Sunday, July 29, 2012

DHS Survey Illustrates Large Disparities in Insurance Coverage

Long-awaited 2010 Survey Results Show 11% Uninsured for All or Part of Year

Data released a week or so ago by the Wisconsin Dept. of Health Services (DHS) indicate that an estimated 579,000 people were uninsured in Wisconsin for all or part of the 12 months preceding the department’s 2010 Family Health Survey.  That amounts to 11 percent of state residents.

One of the striking things about the long-awaited 2010 data is the extent of the disparities in health insurance coverage among different populations in Wisconsin. Based on the data regarding the 6% of Wisconsin residents uninsured for all of the previous 12 months, some of the noteworthy disparities include the following:
  • The uninsured rate was just 4% for non-Hispanic whites, compared to 11% for non-Hispanic blacks and 24% for Hispanics.
  • About 14% of Wisconsinites below the poverty level were uninsured all year, compared to 8% of the “near-poor” (between 100% and 200% of the poverty level), and just 3% of those over that income range. 
  • An estimated 11% of people in the City of Milwaukee were uninsured for the full year, versus 4% in other metropolitan areas, and 7% in non-metropolitan areas.
Some of the broader highlights of the data include the following:
  • About 309,000 Wisconsinites (6%) were uninsured for all of the previous 12 months, and another 270,000 were uninsured part of the year.
  • That 579,000 total includes 78,000 children (or roughly 6% of the state’s kids).
  • At any point in time during 2010, an average of about 412,000 Wisconsinites were uninsured, or 7% -- which is significantly below the 9% rate in 2009.
I always love analyzing this sort of data, but I’m somewhat less enthused about the 2010 DHS survey results than I’ve been in past years – for a number of reasons:
  • First, the DHS data is about 7 or 8 months later than usual this year, and we are just a couple of months away from the release of the 2011 Census Bureau data on health insurance coverage.
  • Second, DHS made some changes in the survey a couple of years ago, and that makes it problematic to compare the last two years with the previous Family Health Survey results.
  • Also, it’s hard to know what to make of some substantial differences between the DHS findings and the 2010 data from the Census Bureau.
Notwithstanding those considerations, the new data set is very useful for some purposes, such as showing the wide disparities in access to affordable insurance among different populations.
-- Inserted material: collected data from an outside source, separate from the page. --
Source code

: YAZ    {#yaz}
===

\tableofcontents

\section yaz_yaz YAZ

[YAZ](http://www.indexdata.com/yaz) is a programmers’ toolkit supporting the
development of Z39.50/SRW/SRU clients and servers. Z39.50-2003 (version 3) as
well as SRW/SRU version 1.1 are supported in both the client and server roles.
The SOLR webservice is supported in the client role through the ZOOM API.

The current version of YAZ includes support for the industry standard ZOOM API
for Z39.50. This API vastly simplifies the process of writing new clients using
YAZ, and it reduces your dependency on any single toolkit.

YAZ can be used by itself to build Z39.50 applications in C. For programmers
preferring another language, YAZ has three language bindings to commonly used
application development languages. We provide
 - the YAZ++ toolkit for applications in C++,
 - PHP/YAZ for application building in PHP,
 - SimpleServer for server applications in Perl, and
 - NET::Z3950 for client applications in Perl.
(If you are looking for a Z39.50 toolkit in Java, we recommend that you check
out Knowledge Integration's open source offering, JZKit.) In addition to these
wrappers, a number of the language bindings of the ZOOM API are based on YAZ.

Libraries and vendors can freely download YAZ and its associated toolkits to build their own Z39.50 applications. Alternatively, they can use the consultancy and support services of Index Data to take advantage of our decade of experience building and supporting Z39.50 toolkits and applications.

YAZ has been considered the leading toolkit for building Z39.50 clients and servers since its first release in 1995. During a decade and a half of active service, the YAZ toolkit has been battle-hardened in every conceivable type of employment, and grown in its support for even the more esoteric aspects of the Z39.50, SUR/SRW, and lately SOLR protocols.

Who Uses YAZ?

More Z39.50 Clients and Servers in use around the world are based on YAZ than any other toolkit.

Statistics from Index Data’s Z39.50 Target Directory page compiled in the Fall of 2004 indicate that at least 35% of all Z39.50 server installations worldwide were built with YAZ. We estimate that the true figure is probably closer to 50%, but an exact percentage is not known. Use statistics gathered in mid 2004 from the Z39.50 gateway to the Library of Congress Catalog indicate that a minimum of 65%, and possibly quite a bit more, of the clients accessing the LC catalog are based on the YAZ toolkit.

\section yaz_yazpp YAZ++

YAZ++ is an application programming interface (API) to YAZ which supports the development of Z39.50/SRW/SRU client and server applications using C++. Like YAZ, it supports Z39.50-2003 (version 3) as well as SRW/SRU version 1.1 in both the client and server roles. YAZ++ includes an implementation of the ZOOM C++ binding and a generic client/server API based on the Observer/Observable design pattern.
In a subsequent blog post, I’ll take a look at the DHS data relating to uninsured adults who don’t have dependent children and the 2010 Census Bureau data regarding that population.  The two surveys generated disparate results for the number of uninsured low-income "childless adults," and that's very frustrating because this is a very important number to have -- as we examine the benefits and cost of using the Affordable Care Act to close the gap in BadgerCare coverage.